PROBLEM DESCRIPTION
Would you please transcribe exactly the lines from the one containing "of the linear" through the end of the material below, and only those?

DATA FOR ANALYSIS
- - -

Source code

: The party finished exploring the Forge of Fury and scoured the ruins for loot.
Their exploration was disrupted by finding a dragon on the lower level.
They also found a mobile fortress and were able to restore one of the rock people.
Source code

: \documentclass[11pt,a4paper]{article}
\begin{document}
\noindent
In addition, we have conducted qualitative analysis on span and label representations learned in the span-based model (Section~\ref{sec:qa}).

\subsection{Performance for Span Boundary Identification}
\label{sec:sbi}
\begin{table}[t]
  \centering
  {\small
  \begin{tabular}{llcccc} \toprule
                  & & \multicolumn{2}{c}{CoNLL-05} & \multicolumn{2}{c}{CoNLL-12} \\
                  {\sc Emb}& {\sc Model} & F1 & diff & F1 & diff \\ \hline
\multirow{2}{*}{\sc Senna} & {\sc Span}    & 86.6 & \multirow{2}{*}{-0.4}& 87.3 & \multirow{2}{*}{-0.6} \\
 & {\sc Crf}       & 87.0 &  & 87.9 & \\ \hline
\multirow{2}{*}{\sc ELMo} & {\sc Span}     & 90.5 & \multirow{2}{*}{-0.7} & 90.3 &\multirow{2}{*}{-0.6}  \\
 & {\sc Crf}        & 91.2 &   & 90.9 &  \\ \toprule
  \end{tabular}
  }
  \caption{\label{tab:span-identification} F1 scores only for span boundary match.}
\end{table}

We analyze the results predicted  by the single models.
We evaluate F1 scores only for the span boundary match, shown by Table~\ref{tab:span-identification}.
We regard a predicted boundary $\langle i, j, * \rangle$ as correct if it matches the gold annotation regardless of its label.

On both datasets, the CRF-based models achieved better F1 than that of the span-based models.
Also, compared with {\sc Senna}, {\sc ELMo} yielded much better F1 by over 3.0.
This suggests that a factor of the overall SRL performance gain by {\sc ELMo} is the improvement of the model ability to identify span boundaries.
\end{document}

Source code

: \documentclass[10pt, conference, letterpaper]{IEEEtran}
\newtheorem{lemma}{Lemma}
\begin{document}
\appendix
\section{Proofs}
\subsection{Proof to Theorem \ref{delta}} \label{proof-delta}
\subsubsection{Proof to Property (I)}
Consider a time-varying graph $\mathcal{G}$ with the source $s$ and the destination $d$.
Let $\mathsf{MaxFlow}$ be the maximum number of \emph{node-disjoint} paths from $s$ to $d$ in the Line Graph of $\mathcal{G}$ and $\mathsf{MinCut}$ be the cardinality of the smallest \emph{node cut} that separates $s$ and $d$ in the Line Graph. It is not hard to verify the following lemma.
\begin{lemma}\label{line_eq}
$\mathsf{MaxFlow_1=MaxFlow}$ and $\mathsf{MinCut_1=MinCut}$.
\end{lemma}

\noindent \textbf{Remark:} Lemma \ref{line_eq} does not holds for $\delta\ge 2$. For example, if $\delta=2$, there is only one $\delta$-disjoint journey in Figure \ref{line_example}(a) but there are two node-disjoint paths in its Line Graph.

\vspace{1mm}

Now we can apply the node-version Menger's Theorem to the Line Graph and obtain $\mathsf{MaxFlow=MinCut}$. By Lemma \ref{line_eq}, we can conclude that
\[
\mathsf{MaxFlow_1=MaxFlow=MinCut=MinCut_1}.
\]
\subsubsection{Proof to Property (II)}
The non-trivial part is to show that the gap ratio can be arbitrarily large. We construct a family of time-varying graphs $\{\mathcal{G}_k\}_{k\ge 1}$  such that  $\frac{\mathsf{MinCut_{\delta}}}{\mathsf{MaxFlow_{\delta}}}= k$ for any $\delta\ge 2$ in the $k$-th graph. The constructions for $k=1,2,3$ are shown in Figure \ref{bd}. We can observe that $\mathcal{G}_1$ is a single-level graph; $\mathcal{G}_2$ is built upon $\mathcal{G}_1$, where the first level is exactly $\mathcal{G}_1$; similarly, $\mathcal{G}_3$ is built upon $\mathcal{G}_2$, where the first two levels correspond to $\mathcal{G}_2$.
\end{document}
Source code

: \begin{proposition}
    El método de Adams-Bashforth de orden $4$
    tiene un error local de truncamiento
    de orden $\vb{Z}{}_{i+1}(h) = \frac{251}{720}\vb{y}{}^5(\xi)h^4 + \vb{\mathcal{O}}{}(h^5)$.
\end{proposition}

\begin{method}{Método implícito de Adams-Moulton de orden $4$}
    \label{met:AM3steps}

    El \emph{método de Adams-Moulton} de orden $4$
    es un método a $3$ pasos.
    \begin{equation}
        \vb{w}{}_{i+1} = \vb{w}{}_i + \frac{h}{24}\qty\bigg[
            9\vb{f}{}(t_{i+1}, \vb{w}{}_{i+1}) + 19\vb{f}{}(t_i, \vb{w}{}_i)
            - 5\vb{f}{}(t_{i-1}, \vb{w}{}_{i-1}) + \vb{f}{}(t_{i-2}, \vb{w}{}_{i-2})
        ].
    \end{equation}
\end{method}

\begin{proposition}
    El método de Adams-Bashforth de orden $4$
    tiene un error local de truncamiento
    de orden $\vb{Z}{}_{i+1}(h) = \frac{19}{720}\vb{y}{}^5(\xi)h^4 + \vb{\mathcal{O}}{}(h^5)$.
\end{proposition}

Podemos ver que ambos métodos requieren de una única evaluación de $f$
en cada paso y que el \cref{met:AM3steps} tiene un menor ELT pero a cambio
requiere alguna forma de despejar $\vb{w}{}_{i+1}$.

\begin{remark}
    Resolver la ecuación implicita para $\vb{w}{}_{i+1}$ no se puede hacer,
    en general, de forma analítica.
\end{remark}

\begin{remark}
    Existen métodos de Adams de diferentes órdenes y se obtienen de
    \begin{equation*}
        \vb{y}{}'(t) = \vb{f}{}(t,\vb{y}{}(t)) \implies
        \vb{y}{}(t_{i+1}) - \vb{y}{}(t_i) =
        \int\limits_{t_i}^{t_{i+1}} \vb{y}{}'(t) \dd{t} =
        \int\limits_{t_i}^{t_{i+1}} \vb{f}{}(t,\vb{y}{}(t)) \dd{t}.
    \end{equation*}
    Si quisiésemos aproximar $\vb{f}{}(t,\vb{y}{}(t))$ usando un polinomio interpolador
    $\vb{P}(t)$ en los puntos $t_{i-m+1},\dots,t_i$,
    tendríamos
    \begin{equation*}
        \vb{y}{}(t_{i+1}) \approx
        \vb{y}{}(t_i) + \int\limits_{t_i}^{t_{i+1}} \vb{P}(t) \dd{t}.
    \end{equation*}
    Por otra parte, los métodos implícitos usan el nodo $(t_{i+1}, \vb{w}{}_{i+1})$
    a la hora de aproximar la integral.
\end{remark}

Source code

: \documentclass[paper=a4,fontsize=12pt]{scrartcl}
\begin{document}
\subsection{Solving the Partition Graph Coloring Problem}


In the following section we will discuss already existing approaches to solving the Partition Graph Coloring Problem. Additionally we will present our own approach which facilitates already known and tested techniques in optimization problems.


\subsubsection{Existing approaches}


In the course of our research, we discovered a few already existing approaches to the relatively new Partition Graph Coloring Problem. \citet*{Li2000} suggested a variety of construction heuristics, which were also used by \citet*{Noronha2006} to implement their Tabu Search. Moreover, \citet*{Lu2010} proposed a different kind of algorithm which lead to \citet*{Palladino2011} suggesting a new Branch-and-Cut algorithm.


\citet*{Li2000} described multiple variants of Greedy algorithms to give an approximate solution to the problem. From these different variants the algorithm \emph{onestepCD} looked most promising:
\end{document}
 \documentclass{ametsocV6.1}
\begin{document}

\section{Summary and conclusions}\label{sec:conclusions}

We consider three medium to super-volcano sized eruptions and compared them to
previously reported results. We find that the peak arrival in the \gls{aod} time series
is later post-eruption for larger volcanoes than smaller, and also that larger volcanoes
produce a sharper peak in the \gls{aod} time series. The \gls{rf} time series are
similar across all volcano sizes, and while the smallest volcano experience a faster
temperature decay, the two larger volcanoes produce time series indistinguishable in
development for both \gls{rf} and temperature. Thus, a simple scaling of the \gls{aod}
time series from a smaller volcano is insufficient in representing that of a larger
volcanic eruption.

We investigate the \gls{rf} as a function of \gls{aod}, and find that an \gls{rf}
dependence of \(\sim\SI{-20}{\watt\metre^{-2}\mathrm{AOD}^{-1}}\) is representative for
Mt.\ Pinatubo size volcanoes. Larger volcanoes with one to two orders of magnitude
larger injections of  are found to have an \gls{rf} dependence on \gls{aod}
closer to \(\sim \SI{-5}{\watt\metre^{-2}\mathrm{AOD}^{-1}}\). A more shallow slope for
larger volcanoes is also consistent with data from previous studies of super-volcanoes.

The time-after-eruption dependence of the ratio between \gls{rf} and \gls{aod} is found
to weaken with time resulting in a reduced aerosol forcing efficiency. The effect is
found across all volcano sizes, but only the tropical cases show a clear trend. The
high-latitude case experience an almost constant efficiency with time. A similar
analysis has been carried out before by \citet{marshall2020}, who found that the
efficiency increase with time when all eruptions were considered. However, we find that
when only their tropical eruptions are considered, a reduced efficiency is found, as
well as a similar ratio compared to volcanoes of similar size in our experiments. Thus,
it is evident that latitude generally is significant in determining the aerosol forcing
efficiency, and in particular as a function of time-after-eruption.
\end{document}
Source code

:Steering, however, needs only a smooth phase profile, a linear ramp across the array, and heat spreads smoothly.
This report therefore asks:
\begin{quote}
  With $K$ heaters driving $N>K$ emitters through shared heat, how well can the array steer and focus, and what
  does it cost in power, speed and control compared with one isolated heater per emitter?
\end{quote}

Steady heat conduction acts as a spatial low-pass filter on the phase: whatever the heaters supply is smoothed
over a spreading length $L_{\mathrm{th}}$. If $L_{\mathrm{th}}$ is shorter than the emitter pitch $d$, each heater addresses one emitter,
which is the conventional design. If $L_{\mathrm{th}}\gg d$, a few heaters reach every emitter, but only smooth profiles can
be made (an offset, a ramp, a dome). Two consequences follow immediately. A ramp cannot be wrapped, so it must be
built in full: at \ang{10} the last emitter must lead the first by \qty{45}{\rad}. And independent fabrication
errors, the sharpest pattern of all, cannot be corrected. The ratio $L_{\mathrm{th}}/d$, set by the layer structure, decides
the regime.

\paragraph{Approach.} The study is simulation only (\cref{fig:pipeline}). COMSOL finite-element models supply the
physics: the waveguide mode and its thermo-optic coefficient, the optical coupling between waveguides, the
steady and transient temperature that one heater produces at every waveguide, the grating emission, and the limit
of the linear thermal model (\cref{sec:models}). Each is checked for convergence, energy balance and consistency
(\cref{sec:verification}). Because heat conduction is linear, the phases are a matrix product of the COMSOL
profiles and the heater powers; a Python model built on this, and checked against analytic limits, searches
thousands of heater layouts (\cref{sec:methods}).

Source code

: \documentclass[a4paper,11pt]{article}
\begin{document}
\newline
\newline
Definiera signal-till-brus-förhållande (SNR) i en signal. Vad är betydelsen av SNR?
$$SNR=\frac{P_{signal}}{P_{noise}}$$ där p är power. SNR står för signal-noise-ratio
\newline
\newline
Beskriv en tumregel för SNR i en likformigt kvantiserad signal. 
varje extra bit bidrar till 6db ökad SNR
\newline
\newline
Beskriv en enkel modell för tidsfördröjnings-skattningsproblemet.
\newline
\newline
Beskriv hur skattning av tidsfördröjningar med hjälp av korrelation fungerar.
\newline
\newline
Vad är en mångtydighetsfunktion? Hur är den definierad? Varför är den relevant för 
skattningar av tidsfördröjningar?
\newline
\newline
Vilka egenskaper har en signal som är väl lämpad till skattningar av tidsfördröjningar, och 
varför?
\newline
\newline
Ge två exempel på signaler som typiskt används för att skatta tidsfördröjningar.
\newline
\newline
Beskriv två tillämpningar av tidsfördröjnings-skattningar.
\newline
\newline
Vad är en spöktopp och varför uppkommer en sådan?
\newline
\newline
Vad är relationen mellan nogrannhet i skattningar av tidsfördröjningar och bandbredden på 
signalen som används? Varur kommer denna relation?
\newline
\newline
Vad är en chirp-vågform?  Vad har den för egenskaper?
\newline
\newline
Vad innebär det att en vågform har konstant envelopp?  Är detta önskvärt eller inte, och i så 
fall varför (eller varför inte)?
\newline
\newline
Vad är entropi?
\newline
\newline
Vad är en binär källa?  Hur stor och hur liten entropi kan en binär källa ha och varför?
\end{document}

- - -

ANSWER TO THIS TASK
of the linear thermal model (\cref{sec:models}). Each is checked for convergence, energy balance and consistency
(\cref{sec:verification}). Because heat conduction is linear, the phases are a matrix product of the COMSOL
profiles and the heater powers; a Python model built on this, and checked against analytic limits, searches
thousands of heater layouts (\cref{sec:methods}).

Source code

: \documentclass[a4paper,11pt]{article}
\begin{document}
\newline
\newline
Definiera signal-till-brus-förhållande (SNR) i en signal. Vad är betydelsen av SNR?
$$SNR=\frac{P_{signal}}{P_{noise}}$$ där p är power. SNR står för signal-noise-ratio
\newline
\newline
Beskriv en tumregel för SNR i en likformigt kvantiserad signal. 
varje extra bit bidrar till 6db ökad SNR
\newline
\newline
Beskriv en enkel modell för tidsfördröjnings-skattningsproblemet.
\newline
\newline
Beskriv hur skattning av tidsfördröjningar med hjälp av korrelation fungerar.
\newline
\newline
Vad är en mångtydighetsfunktion? Hur är den definierad? Varför är den relevant för 
skattningar av tidsfördröjningar?
\newline
\newline
Vilka egenskaper har en signal som är väl lämpad till skattningar av tidsfördröjningar, och 
varför?
\newline
\newline
Ge två exempel på signaler som typiskt används för att skatta tidsfördröjningar.
\newline
\newline
Beskriv två tillämpningar av tidsfördröjnings-skattningar.
\newline
\newline
Vad är en spöktopp och varför uppkommer en sådan?
\newline
\newline
Vad är relationen mellan nogrannhet i skattningar av tidsfördröjningar och bandbredden på 
signalen som används? Varur kommer denna relation?
\newline
\newline
Vad är en chirp-vågform?  Vad har den för egenskaper?
\newline
\newline
Vad innebär det att en vågform har konstant envelopp?  Är detta önskvärt eller inte, och i så 
fall varför (eller varför inte)?
\newline
\newline
Vad är entropi?
\newline
\newline
Vad är en binär källa?  Hur stor och hur liten entropi kan en binär källa ha och varför?
\end{document}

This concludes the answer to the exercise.